Repeat the records exactly, minus the pictures.
(Exercise materials)
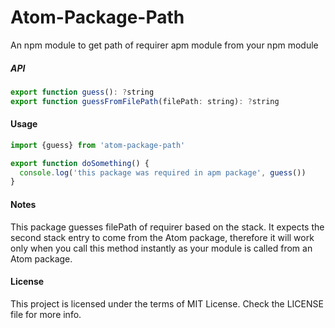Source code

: Atom-Package-Path
=================

An npm module to get path of requirer apm module from your npm module

##### API

```js
export function guess(): ?string
export function guessFromFilePath(filePath: string): ?string
```

#### Usage

```js
import {guess} from 'atom-package-path'

export function doSomething() {
  console.log('this package was required in apm package', guess())
}
```

#### Notes

This package guesses filePath of requirer based on the stack. It expects the second stack entry to come from the Atom package, therefore it will work only when you call this method instantly as your module is called from an Atom package.

#### License

This project is licensed under the terms of MIT License. Check the LICENSE file for more info.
(End Exercise materials)
# [Finished task]
Source code

: Atom-Package-Path
=================

An npm module to get path of requirer apm module from your npm module

##### API

```js
export function guess(): ?string
export function guessFromFilePath(filePath: string): ?string
```

#### Usage

```js
import {guess} from 'atom-package-path'

export function doSomething() {
  console.log('this package was required in apm package', guess())
}
```

#### Notes

This package guesses filePath of requirer based on the stack. It expects the second stack entry to come from the Atom package, therefore it will work only when you call this method instantly as your module is called from an Atom package.

#### License

This project is licensed under the terms of MIT License. Check the LICENSE file for more info.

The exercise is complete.